Par ces motifs, la Cour (neuvième chambre) dit pour droit :
Les articles 5 et 13 de la directive 2008/115/CE du Parlement européen et du Conseil, du 16 décembre 2008, relative aux normes et procédures communes applicables dans les États membres au retour des ressortissants de pays tiers en séjour irrégulier, lus à la lumière de l’article 19, paragraphe 2, et de l’article 47 de la charte des droits fondamentaux de l’Union européenne, ainsi que l’article 14, paragraphe 1, sous b), de cette directive doivent être interprétés en ce sens qu’ils s’opposent à une législation nationale qui ne confère pas un effet suspensif de plein droit au recours formé par un ressortissant de pays tiers contre une décision de retour, au sens de l’article 3, point 4, de ladite directive, dont il a fait l’objet à la suite du retrait, par l’autorité compétente, de son statut de réfugié, en application de l’article 11 de la directive 2011/95/UE du Parlement européen et du Conseil, du 13 décembre 2011, concernant les normes relatives aux conditions que doivent remplir les ressortissants des pays tiers ou les apatrides pour pouvoir bénéficier d’une protection internationale, à un statut uniforme pour les réfugiés ou les personnes pouvant bénéficier de la protection subsidiaire, et au contenu de cette protection, et corrélativement, un droit provisoire de séjour et à la prise en charge de ses besoins de base jusqu’à ce qu’il soit statué sur ce recours, dans le cas exceptionnel où ce ressortissant, atteint d’une grave maladie, est susceptible, en conséquence de l’exécution de cette décision, de se voir exposé à un risque sérieux de détérioration grave et irréversible de son état de santé.
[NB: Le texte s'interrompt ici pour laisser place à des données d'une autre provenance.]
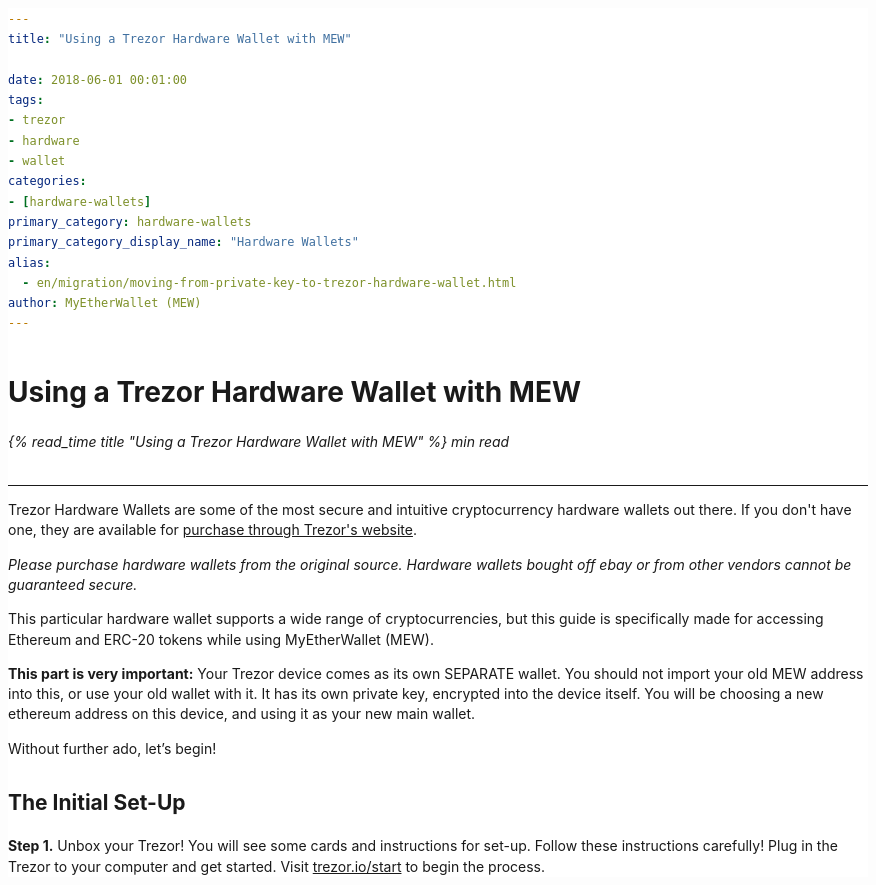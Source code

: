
 ```yaml
---
title: "Using a Trezor Hardware Wallet with MEW"

date: 2018-06-01 00:01:00
tags:
- trezor
- hardware
- wallet
categories:
- [hardware-wallets]
primary_category: hardware-wallets
primary_category_display_name: "Hardware Wallets"
alias:
  - en/migration/moving-from-private-key-to-trezor-hardware-wallet.html
author: MyEtherWallet (MEW)
---
```


# **Using a Trezor Hardware Wallet with MEW**

###### {% read_time title "Using a Trezor Hardware Wallet with MEW" %} min read

* * *

Trezor Hardware Wallets are some of the most secure and intuitive cryptocurrency hardware wallets out there. If you don't have one, they are available for [purchase through Trezor's website](https://trezor.io/?offer_id=12&aff_id=2029).

_Please purchase hardware wallets from the original source. Hardware wallets bought off ebay or from other vendors cannot be guaranteed secure._

This particular hardware wallet supports a wide range of cryptocurrencies, but this guide is specifically made for accessing Ethereum and ERC-20 tokens while using MyEtherWallet (MEW). 

**This part is very important:** Your Trezor device comes as its own SEPARATE wallet. You should not import your old MEW address into this, or use your old wallet with it. It has its own private key, encrypted into the device itself. You will be choosing a new ethereum address on this device, and using it as your new main wallet.

Without further ado, let’s begin!

## **The Initial Set-Up**

**Step 1.** Unbox your Trezor! You will see some cards and instructions for set-up. Follow these instructions carefully! Plug in the Trezor to your computer and get started. Visit [trezor.io/start][trezorStart] to begin the process. 


[buyTrezor]: https://trezor.io/?offer_id=12&aff_id=2029
[trezorSupport]: https://wiki.trezor.io/User_manual:Recovery
[mewkb]: https://kb.myetherwallet.com
[trezorStart]: https://trezor.io/start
Dans ce cadre, la juridiction nationale, saisie d’un litige dont l’issue est liée à une éventuelle suspension des effets de la décision de retour, doit considérer que le recours introduit contre cette décision est, de plein droit, doté d’un effet suspensif, dès lors que ce recours contient une argumentation, qui n’apparaît pas manifestement infondée, visant à établir que l’exécution de cette décision exposerait le ressortissant d’un pays tiers à un risque sérieux de détérioration grave et irréversible de son état de santé.
Signatures
* Langue de procédure : le français.